Julia Margaret Cameron, The Angel at the Sepulchre, 1866

Given Madame Yevonde’s use of photography to retell classical myths in the mid 1930s, the relationship between storytelling and photography clearly goes way back. But though Madame Yevonde’s use of colour was unusual and though her images were genuinely different, even eighty years ago the ides of using photography to represent old narratives wasn’t a new one. In fact it’s essentially as old as photography itself.

The Rosebud Garden of Girls, 1868

Cameron’s work was clearly influenced by the Pre-Raphaelites – that long curly hair, those distant looks – some of whom she photographed. Like Madeame Yevonde, Julia Maragaret Cameron made staged pictures with narratives drawn from myth and also from poetry; indeed Alfred Lord Tennyson, who she both knew and had photographed, asked her to illustrate his collection Idylls of the King.

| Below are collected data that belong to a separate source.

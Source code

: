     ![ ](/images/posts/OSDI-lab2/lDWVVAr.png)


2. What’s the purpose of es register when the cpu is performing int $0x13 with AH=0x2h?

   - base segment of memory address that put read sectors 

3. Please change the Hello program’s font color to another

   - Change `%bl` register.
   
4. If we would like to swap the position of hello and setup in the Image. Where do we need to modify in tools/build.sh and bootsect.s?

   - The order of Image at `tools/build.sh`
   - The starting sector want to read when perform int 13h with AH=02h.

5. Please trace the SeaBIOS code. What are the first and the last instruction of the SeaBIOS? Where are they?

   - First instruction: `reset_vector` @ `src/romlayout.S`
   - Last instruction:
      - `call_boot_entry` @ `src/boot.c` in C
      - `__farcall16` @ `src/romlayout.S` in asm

The Guardian Angel (Hattie Campbell), 1868

The models for many of the allegorical pictures were often family members, including Cameron’s children and grandchildren and the children of those around her. Her niece, Julia Prinsep Stephen, who wrote a biography of Cameron, was the mother of Virginia Woolf and Vanessa Bell.

St Agnes, 1864

There are a number of things that interest me about Cameron’s work. Firstly the relationship between her pictures and painting is interesting in the context of contemporary photography and the way in which people like Jeff Wall reference painting. It’s also interesting that Cameron consistently put the case for photography as art, an argument that took a long to properly be won in Britain in particular (the Museum of Modern Art in New York started collecting photographs in the 1930s, until surprisingly recently Tate only acquired photographs by those who also worked in other media such as performance documented photographically; the first significant exhibition of photography at Tate as Cruel and Tender in 2003). Mainly though, I’m fascinated by the pictures as a document of nineteenth century life and in particular the life of the writers and artists who Cameron photographed.

1 thought on “Photography and the poetic

  1. Cameron was the first photographer I fell in love with…her work is simultaneously present and ethereal. Thank you for this post.